Sara has sustained winds of 40 mph and is located around 205 miles east-southeast of Isla Guanaja, Honduras, moving west, the National Hurricane Center said. A weather system is considered a tropical storm when its wind speeds accelerate to at least 39 mph.
The storm is expected to linger in the Caribbean through the weekend and slowly move into the Gulf of Mexico early next week, CBS News meteorologist Nikki Nolan said. After that, the weather system could potentially make its way toward Florida.
“Long-range models continue to forecast it tracking back towards Florida by the end of next week, but a lot can change between now and then,” Nolan said Thursday morning. “Florida residents should closely monitor the forecast updates as they come in.”
The Atlantic Hurricane Season officially runs from June 1 until Nov. 30, with activity typically peaking between mid-August and mid-October. An average season brings 14 named storms, seven hurricanes, and three major hurricanes, according to the National Oceanic and Atmospheric Administration, which did predict the 2024 season would produce “above average” numbers.
What is the projected path of Tropical Storm Sara?
Tropical Storm Sara could potentially bring catastrophic rainfall to parts of Central America.
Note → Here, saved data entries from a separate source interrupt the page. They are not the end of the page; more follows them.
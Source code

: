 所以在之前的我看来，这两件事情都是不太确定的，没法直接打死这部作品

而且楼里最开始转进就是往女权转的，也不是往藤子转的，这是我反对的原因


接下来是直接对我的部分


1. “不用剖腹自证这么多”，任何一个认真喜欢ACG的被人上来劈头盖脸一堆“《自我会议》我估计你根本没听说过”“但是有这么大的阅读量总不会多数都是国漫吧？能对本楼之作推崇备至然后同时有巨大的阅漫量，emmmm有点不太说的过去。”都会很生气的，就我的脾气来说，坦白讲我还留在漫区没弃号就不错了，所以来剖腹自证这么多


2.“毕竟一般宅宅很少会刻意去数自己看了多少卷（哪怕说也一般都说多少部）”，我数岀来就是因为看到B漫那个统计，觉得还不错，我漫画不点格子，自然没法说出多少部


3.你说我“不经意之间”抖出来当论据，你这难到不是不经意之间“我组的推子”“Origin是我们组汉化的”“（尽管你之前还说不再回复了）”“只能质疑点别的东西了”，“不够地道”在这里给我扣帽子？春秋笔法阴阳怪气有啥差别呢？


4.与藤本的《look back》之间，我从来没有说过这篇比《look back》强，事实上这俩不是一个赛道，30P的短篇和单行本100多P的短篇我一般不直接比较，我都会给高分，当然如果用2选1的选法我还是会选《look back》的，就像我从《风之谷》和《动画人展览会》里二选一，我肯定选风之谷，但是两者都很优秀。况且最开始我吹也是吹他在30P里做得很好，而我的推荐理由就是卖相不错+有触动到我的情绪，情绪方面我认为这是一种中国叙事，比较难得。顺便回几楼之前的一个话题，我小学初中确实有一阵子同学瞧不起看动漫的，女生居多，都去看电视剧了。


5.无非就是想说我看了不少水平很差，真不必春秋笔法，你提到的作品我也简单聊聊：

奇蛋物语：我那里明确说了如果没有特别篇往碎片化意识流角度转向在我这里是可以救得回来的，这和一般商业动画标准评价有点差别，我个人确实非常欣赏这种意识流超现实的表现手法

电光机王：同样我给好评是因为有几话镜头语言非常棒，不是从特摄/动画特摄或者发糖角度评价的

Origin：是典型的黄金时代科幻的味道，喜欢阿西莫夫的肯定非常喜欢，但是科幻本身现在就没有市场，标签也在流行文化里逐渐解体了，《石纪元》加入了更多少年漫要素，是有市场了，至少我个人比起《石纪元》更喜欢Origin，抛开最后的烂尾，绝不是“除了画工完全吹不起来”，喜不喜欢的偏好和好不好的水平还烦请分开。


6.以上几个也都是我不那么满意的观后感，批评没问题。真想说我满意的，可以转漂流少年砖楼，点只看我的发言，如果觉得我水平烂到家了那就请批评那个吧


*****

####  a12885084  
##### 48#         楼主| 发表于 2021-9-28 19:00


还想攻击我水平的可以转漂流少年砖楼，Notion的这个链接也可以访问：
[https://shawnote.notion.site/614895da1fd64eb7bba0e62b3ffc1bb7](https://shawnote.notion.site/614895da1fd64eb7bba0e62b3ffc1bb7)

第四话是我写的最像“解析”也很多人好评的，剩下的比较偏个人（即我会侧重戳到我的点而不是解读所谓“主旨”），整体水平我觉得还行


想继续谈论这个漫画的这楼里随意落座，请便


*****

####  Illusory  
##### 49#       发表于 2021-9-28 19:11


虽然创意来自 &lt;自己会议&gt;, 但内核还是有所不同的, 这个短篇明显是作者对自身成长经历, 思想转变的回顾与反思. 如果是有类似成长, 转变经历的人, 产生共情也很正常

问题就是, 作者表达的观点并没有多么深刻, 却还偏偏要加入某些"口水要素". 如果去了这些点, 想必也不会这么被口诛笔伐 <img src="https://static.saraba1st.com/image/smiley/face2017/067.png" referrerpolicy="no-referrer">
Between 10 and 20 inches of heavy rainfall are possible in Honduras early next week, forecasters warned, with up to 30 inches accumulating in some places.
Forecasters at the Miami-based National Hurricane Center said they expected “life-threatening” flash floods to hit northern Honduras and persist through the weekend. The hurricane center also warned of potentially disastrous mudslides caused by the storm, especially in the mountainous area along and near Sierra La Esperanza on the country’s northeastern coast. They estimated those conditions would persist through the weekend.
The rest of Honduras, Belize, El Salvador, eastern Guatemala and western Nicaragua will likely receive between 5 and 10 inches of rainfall as the storm runs its course through that region, but up to 15 inches are possible.
Governments across Central America have issued various watches and warnings as people brace for Sara’s effects. Vast sections of Nicaragua and Honduras, including the Bay Islands, are under either a hurricane watch or a tropical storm warning, according to the hurricane center.
Will Tropical Storm Sara become a hurricane?
It remains to be seen whether Sara will grow into a hurricane by the time it’s expected to move close to the eastern coast of Honduras on Friday or Saturday, but forecasters said the storm would likely “be near or at hurricane strength” when that happens.
A tropical storm becomes a hurricane when its sustained winds reach at least 74 mph, making it a Category 1 on the Saffir-Simpson Hurricane Wind Scale.
Forecasters also cautioned residents of Belize and Mexico’s Yucatan Peninsula to be ready for possible impacts of Sara early next week.
Will Tropical Storm Sara hit Florida?
After entering the Gulf of Mexico, the consensus of the forecast models has the storm making a right-hand turn and heading toward Florida by late next week, though Nolan noted that conditions can quickly change.
Hurricane hunters were flying into the area Thursday to investigate the strength and structure of the developing weather system.
Forecast models take in the current environmental factors along with historical data to compute “spaghetti plots” of where systems may track. Each model uses different computations, and the forecast track is an output of the consensus from those models.
“It is too soon to determine what impacts the system could bring to portions of the eastern Gulf of Mexico, including Florida, the Florida Keys, and Cuba during the middle portion of next week,” the hurricane center said Thursday. “Residents in these areas should regularly monitor updates to the forecast.”
contributed to this report.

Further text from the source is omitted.